Jan 03, 2008 16:53
So, I received a bill, due tomorrow, from MCLA for $737. And I just paid rent. I think after this, I will have $30 or less to my name until Jan. 10. I guess that's do able, but it does suck. Also, MCLA used the loan I thought I would use for the rest of the semster's rent for my tuition, so now I have to come up with rent for the next five months. Normally, my dad pays the tuituion and I pay housing, but he never saw the bill because my mom got it, and didn't give it to him. I wanna ask him to pay at least the $737 but we're not on the best of terms. This I also partly blame on my mother.

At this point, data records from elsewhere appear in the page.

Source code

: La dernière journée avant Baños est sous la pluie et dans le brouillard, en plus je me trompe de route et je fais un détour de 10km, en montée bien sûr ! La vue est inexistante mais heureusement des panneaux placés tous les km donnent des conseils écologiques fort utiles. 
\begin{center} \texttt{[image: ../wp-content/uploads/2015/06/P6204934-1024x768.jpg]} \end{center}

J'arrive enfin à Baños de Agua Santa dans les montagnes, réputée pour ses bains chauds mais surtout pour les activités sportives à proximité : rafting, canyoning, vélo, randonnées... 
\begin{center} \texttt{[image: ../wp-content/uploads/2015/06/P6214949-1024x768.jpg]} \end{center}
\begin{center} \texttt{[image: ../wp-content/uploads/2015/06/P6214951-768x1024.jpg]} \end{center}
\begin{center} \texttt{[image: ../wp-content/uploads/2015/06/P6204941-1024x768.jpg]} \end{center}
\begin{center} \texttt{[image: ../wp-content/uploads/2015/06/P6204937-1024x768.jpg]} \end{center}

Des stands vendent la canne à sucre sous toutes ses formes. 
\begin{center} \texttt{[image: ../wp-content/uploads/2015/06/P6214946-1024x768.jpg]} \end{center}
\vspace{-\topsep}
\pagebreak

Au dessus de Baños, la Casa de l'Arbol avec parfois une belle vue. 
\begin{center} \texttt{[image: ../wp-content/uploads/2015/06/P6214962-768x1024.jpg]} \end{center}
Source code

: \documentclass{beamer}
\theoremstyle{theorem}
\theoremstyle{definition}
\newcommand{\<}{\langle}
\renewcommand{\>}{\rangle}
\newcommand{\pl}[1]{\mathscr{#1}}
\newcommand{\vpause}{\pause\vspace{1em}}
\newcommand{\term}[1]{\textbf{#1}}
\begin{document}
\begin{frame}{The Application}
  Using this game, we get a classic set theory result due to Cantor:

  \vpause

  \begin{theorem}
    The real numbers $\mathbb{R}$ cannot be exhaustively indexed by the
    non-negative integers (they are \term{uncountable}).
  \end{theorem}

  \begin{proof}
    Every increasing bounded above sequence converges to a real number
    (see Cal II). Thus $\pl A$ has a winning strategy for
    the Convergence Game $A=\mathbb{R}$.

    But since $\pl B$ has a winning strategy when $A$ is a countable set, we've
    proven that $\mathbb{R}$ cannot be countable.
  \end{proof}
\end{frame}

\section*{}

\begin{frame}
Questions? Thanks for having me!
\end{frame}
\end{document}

I stayed an entire two days with at my parents' homes until my family had driven me to go back to North Adams. All of them except my dad were assholes and I just couldn't stand to be with them when I knew I had a lovely apartment and a boyfriend I could spend my time with. There's the issue. As I'm approaching the bus station, my mother calls my dad and blurts out to him that marley moved in with me, which I was waiting for the right time to tell him about. I guess I should have done so sooner, but it never seemed to be the right time. Of course, my father being the devout Catholic that he was upset to hear that his first born daughter is living in sin. And she also told him about another situation regarding marley that is also not too great. So now, my dad wants to come visit me and have a discussion about my "poor life choices." He's upset that I decided not to go to Japan, he's upset that I'm living with my boyfriend, and I think he's upset that marley is my boyfriend.
I guess from an outside perspective I might worry about me too. I would tell a friend to never give up an opportunity just for a boy, but I really think he and I are going to have a future together. And maybe he and I did rush things a bit by moving in together just after three months. But I love him, and we're happy. I'm happier than I have been in a long time, and I don't think I would be if I was making poor life decisions. I wish I could convince my parents of that. I know my situation isn't perfect, and I don't expect it to be. marley and I have stupid little fights, and he gets annoyed at my messiness and I get annoyed at his assholeness, but I can't imagine living in my apartment without him now.
I just hope things work themselves out. I have a crazy semester up ahead, a lot of classes, an internship, and a part-time job. It stresses me out just thinking about it, but at least when it's over, it's over and I will get my two degreees. And hopefully a decent job thereafter. or winning the lottery.
Sorry to everyone I didn't see this break, which was pretty much everyone, I was hoping to stay in the Springfield area and visit lots of people, but it didn't work out that way.
But everyone is welcome to visit!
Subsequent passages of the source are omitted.